## To do
In this exercise, every entry below is to be reproduced word for word.

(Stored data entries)

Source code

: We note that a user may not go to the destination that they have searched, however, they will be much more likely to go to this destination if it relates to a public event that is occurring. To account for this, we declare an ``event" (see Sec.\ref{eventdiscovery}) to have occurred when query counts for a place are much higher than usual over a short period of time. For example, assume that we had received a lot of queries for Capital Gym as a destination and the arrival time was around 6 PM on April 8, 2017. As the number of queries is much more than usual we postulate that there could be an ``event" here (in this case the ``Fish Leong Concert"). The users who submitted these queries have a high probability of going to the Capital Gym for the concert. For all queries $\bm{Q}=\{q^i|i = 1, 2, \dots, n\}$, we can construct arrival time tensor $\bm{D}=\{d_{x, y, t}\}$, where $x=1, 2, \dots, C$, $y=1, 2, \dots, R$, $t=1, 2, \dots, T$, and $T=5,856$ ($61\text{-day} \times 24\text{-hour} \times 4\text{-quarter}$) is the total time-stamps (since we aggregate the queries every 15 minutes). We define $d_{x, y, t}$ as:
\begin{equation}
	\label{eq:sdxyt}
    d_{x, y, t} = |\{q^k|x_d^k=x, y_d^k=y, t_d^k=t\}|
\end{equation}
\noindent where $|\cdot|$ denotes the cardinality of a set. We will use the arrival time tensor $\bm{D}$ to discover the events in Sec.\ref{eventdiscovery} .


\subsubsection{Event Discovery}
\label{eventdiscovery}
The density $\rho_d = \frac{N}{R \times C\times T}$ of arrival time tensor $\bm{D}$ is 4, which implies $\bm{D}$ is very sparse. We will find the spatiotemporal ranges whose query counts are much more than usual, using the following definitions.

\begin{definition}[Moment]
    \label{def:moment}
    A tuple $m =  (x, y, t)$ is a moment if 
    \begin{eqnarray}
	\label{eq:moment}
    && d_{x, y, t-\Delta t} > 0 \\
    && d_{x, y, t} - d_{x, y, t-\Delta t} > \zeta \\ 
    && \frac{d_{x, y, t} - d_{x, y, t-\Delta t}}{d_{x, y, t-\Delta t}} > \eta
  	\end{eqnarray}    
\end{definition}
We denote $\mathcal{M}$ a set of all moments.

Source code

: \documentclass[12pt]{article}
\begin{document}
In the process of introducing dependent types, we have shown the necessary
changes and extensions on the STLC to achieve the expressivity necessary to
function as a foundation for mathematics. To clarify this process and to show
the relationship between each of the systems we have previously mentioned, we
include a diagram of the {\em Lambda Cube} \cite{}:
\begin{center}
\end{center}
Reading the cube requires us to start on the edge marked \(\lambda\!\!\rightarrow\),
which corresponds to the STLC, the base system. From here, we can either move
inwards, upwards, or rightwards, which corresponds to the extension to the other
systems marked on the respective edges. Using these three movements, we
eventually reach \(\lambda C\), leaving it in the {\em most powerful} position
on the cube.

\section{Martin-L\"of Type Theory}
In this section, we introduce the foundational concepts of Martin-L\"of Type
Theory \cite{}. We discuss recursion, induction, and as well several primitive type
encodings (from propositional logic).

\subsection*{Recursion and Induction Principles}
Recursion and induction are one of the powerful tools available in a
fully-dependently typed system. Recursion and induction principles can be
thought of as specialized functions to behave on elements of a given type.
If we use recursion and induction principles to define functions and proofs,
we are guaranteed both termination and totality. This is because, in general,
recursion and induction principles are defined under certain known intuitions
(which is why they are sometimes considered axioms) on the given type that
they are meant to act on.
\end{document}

## Exercise solution
Source code

: We note that a user may not go to the destination that they have searched, however, they will be much more likely to go to this destination if it relates to a public event that is occurring. To account for this, we declare an ``event" (see Sec.\ref{eventdiscovery}) to have occurred when query counts for a place are much higher than usual over a short period of time. For example, assume that we had received a lot of queries for Capital Gym as a destination and the arrival time was around 6 PM on April 8, 2017. As the number of queries is much more than usual we postulate that there could be an ``event" here (in this case the ``Fish Leong Concert"). The users who submitted these queries have a high probability of going to the Capital Gym for the concert. For all queries $\bm{Q}=\{q^i|i = 1, 2, \dots, n\}$, we can construct arrival time tensor $\bm{D}=\{d_{x, y, t}\}$, where $x=1, 2, \dots, C$, $y=1, 2, \dots, R$, $t=1, 2, \dots, T$, and $T=5,856$ ($61\text{-day} \times 24\text{-hour} \times 4\text{-quarter}$) is the total time-stamps (since we aggregate the queries every 15 minutes). We define $d_{x, y, t}$ as:
\begin{equation}
	\label{eq:sdxyt}
    d_{x, y, t} = |\{q^k|x_d^k=x, y_d^k=y, t_d^k=t\}|
\end{equation}
\noindent where $|\cdot|$ denotes the cardinality of a set. We will use the arrival time tensor $\bm{D}$ to discover the events in Sec.\ref{eventdiscovery} .


\subsubsection{Event Discovery}
\label{eventdiscovery}
The density $\rho_d = \frac{N}{R \times C\times T}$ of arrival time tensor $\bm{D}$ is 4, which implies $\bm{D}$ is very sparse. We will find the spatiotemporal ranges whose query counts are much more than usual, using the following definitions.

\begin{definition}[Moment]
    \label{def:moment}
    A tuple $m =  (x, y, t)$ is a moment if 
    \begin{eqnarray}
	\label{eq:moment}
    && d_{x, y, t-\Delta t} > 0 \\
    && d_{x, y, t} - d_{x, y, t-\Delta t} > \zeta \\ 
    && \frac{d_{x, y, t} - d_{x, y, t-\Delta t}}{d_{x, y, t-\Delta t}} > \eta
  	\end{eqnarray}    
\end{definition}
We denote $\mathcal{M}$ a set of all moments.

Source code

: \documentclass[12pt]{article}
\begin{document}
In the process of introducing dependent types, we have shown the necessary
changes and extensions on the STLC to achieve the expressivity necessary to
function as a foundation for mathematics. To clarify this process and to show
the relationship between each of the systems we have previously mentioned, we
include a diagram of the {\em Lambda Cube} \cite{}:
\begin{center}
\end{center}
Reading the cube requires us to start on the edge marked \(\lambda\!\!\rightarrow\),
which corresponds to the STLC, the base system. From here, we can either move
inwards, upwards, or rightwards, which corresponds to the extension to the other
systems marked on the respective edges. Using these three movements, we
eventually reach \(\lambda C\), leaving it in the {\em most powerful} position
on the cube.

\section{Martin-L\"of Type Theory}
In this section, we introduce the foundational concepts of Martin-L\"of Type
Theory \cite{}. We discuss recursion, induction, and as well several primitive type
encodings (from propositional logic).

\subsection*{Recursion and Induction Principles}
Recursion and induction are one of the powerful tools available in a
fully-dependently typed system. Recursion and induction principles can be
thought of as specialized functions to behave on elements of a given type.
If we use recursion and induction principles to define functions and proofs,
we are guaranteed both termination and totality. This is because, in general,
recursion and induction principles are defined under certain known intuitions
(which is why they are sometimes considered axioms) on the given type that
they are meant to act on.
\end{document}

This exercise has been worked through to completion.